Work required >>
Please repeat the entire listing verbatim and keep the pictures out.
--------
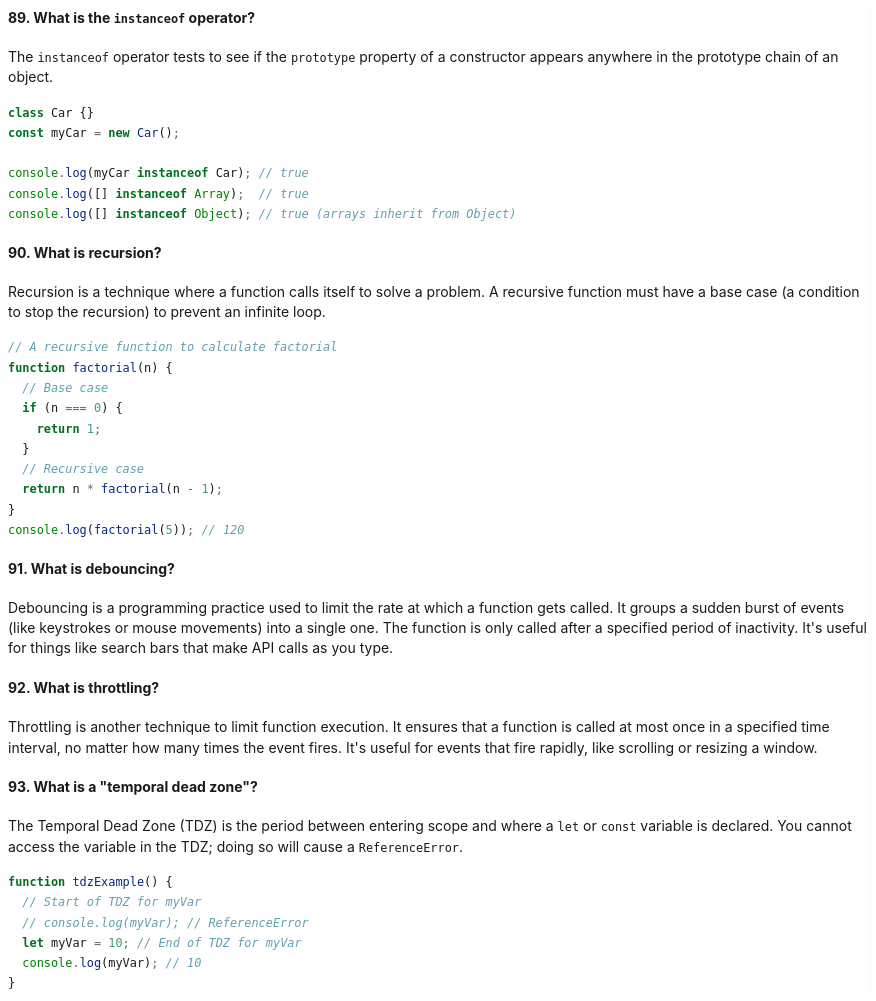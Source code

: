 #### 89\. What is the `instanceof` operator?

The `instanceof` operator tests to see if the `prototype` property of a constructor appears anywhere in the prototype chain of an object.

```javascript
class Car {}
const myCar = new Car();

console.log(myCar instanceof Car); // true
console.log([] instanceof Array);  // true
console.log([] instanceof Object); // true (arrays inherit from Object)
```

#### 90\. What is recursion?

Recursion is a technique where a function calls itself to solve a problem. A recursive function must have a base case (a condition to stop the recursion) to prevent an infinite loop.

```javascript
// A recursive function to calculate factorial
function factorial(n) {
  // Base case
  if (n === 0) {
    return 1;
  }
  // Recursive case
  return n * factorial(n - 1);
}
console.log(factorial(5)); // 120
```

#### 91\. What is debouncing?

Debouncing is a programming practice used to limit the rate at which a function gets called. It groups a sudden burst of events (like keystrokes or mouse movements) into a single one. The function is only called after a specified period of inactivity. It's useful for things like search bars that make API calls as you type.

#### 92\. What is throttling?

Throttling is another technique to limit function execution. It ensures that a function is called at most once in a specified time interval, no matter how many times the event fires. It's useful for events that fire rapidly, like scrolling or resizing a window.

#### 93\. What is a "temporal dead zone"?

The Temporal Dead Zone (TDZ) is the period between entering scope and where a `let` or `const` variable is declared. You cannot access the variable in the TDZ; doing so will cause a `ReferenceError`.

```javascript
function tdzExample() {
  // Start of TDZ for myVar
  // console.log(myVar); // ReferenceError
  let myVar = 10; // End of TDZ for myVar
  console.log(myVar); // 10
}
```
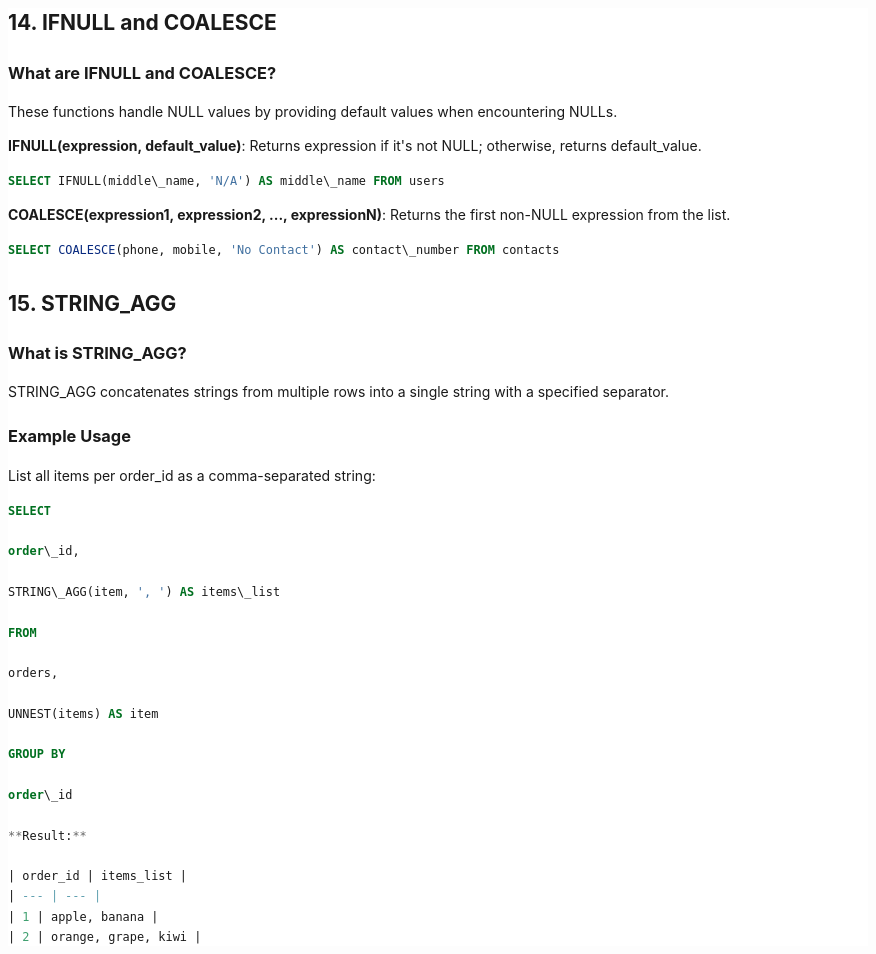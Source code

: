 ## 14\. IFNULL and COALESCE

### What are IFNULL and COALESCE?

These functions handle NULL values by providing default values when encountering NULLs.

**IFNULL(expression, default\_value)**: Returns expression if it's not NULL; otherwise, returns default\_value.  

```sql  
SELECT IFNULL(middle\_name, 'N/A') AS middle\_name FROM users
```

**COALESCE(expression1, expression2, ..., expressionN)**: Returns the first non-NULL expression from the list.  
  
```sql
SELECT COALESCE(phone, mobile, 'No Contact') AS contact\_number FROM contacts
```

## 15\. STRING\_AGG

### What is STRING\_AGG?

STRING\_AGG concatenates strings from multiple rows into a single string with a specified separator.

### Example Usage

List all items per order\_id as a comma-separated string:

```sql
SELECT

order\_id,

STRING\_AGG(item, ', ') AS items\_list

FROM

orders,

UNNEST(items) AS item

GROUP BY

order\_id

**Result:**

| order_id | items_list |
| --- | --- |
| 1 | apple, banana |
| 2 | orange, grape, kiwi |
```
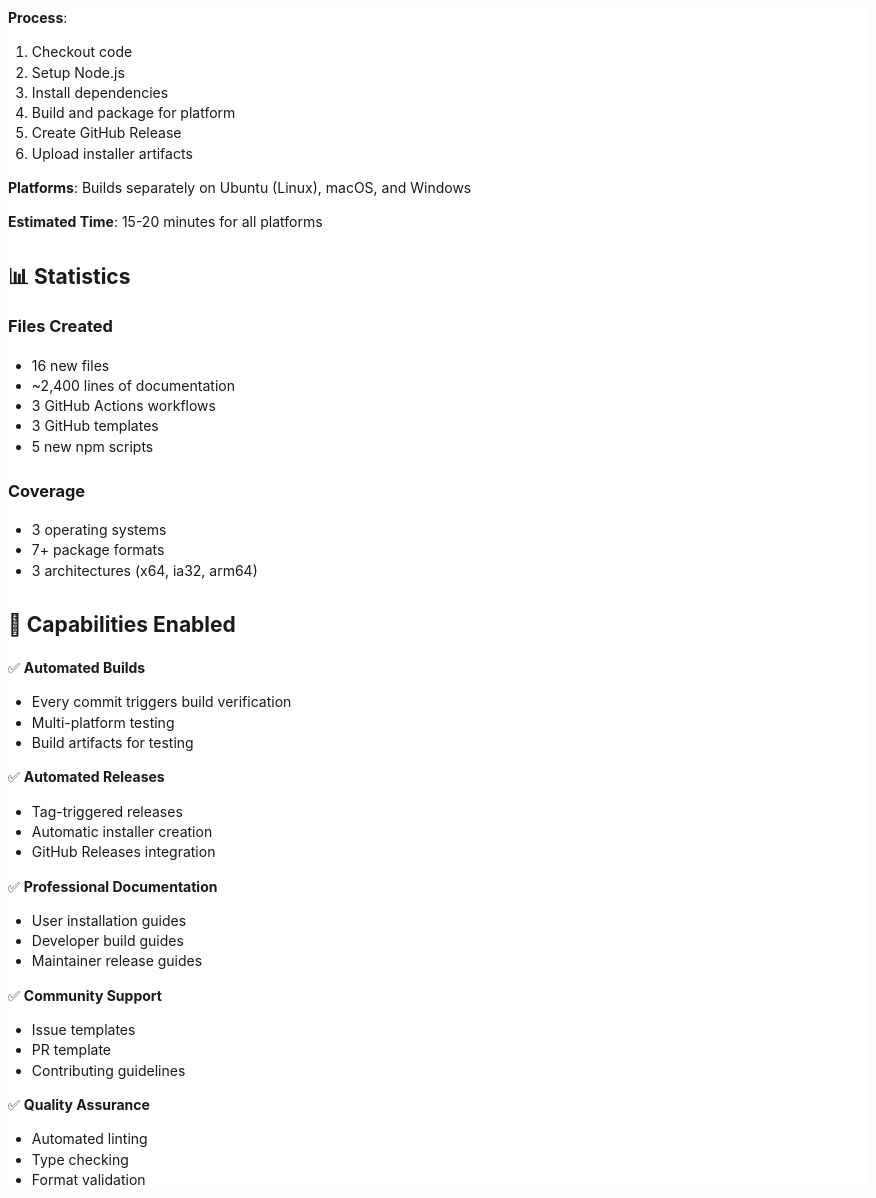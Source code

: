 **Process**:
1. Checkout code
2. Setup Node.js
3. Install dependencies
4. Build and package for platform
5. Create GitHub Release
6. Upload installer artifacts

**Platforms**: Builds separately on Ubuntu (Linux), macOS, and Windows

**Estimated Time**: 15-20 minutes for all platforms

## 📊 Statistics

### Files Created
- 16 new files
- ~2,400 lines of documentation
- 3 GitHub Actions workflows
- 3 GitHub templates
- 5 new npm scripts

### Coverage
- 3 operating systems
- 7+ package formats
- 3 architectures (x64, ia32, arm64)

## 🎯 Capabilities Enabled

✅ **Automated Builds**
- Every commit triggers build verification
- Multi-platform testing
- Build artifacts for testing

✅ **Automated Releases**
- Tag-triggered releases
- Automatic installer creation
- GitHub Releases integration

✅ **Professional Documentation**
- User installation guides
- Developer build guides
- Maintainer release guides

✅ **Community Support**
- Issue templates
- PR template
- Contributing guidelines

✅ **Quality Assurance**
- Automated linting
- Type checking
- Format validation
--------
Reply >>
Source code

: #### 89\. What is the `instanceof` operator?

The `instanceof` operator tests to see if the `prototype` property of a constructor appears anywhere in the prototype chain of an object.

```javascript
class Car {}
const myCar = new Car();

console.log(myCar instanceof Car); // true
console.log([] instanceof Array);  // true
console.log([] instanceof Object); // true (arrays inherit from Object)
```

#### 90\. What is recursion?

Recursion is a technique where a function calls itself to solve a problem. A recursive function must have a base case (a condition to stop the recursion) to prevent an infinite loop.

```javascript
// A recursive function to calculate factorial
function factorial(n) {
  // Base case
  if (n === 0) {
    return 1;
  }
  // Recursive case
  return n * factorial(n - 1);
}
console.log(factorial(5)); // 120
```

#### 91\. What is debouncing?

Debouncing is a programming practice used to limit the rate at which a function gets called. It groups a sudden burst of events (like keystrokes or mouse movements) into a single one. The function is only called after a specified period of inactivity. It's useful for things like search bars that make API calls as you type.

#### 92\. What is throttling?

Throttling is another technique to limit function execution. It ensures that a function is called at most once in a specified time interval, no matter how many times the event fires. It's useful for events that fire rapidly, like scrolling or resizing a window.

#### 93\. What is a "temporal dead zone"?

The Temporal Dead Zone (TDZ) is the period between entering scope and where a `let` or `const` variable is declared. You cannot access the variable in the TDZ; doing so will cause a `ReferenceError`.

```javascript
function tdzExample() {
  // Start of TDZ for myVar
  // console.log(myVar); // ReferenceError
  let myVar = 10; // End of TDZ for myVar
  console.log(myVar); // 10
}
```
Source code

: ## 14\. IFNULL and COALESCE

### What are IFNULL and COALESCE?

These functions handle NULL values by providing default values when encountering NULLs.

**IFNULL(expression, default\_value)**: Returns expression if it's not NULL; otherwise, returns default\_value.  

```sql  
SELECT IFNULL(middle\_name, 'N/A') AS middle\_name FROM users
```

**COALESCE(expression1, expression2, ..., expressionN)**: Returns the first non-NULL expression from the list.  
  
```sql
SELECT COALESCE(phone, mobile, 'No Contact') AS contact\_number FROM contacts
```

## 15\. STRING\_AGG

### What is STRING\_AGG?

STRING\_AGG concatenates strings from multiple rows into a single string with a specified separator.

### Example Usage

List all items per order\_id as a comma-separated string:

```sql
SELECT

order\_id,

STRING\_AGG(item, ', ') AS items\_list

FROM

orders,

UNNEST(items) AS item

GROUP BY

order\_id

**Result:**

| order_id | items_list |
| --- | --- |
| 1 | apple, banana |
| 2 | orange, grape, kiwi |
```
Source code

: **Process**:
1. Checkout code
2. Setup Node.js
3. Install dependencies
4. Build and package for platform
5. Create GitHub Release
6. Upload installer artifacts

**Platforms**: Builds separately on Ubuntu (Linux), macOS, and Windows

**Estimated Time**: 15-20 minutes for all platforms

## 📊 Statistics

### Files Created
- 16 new files
- ~2,400 lines of documentation
- 3 GitHub Actions workflows
- 3 GitHub templates
- 5 new npm scripts

### Coverage
- 3 operating systems
- 7+ package formats
- 3 architectures (x64, ia32, arm64)

## 🎯 Capabilities Enabled

✅ **Automated Builds**
- Every commit triggers build verification
- Multi-platform testing
- Build artifacts for testing

✅ **Automated Releases**
- Tag-triggered releases
- Automatic installer creation
- GitHub Releases integration

✅ **Professional Documentation**
- User installation guides
- Developer build guides
- Maintainer release guides

✅ **Community Support**
- Issue templates
- PR template
- Contributing guidelines

✅ **Quality Assurance**
- Automated linting
- Type checking
- Format validation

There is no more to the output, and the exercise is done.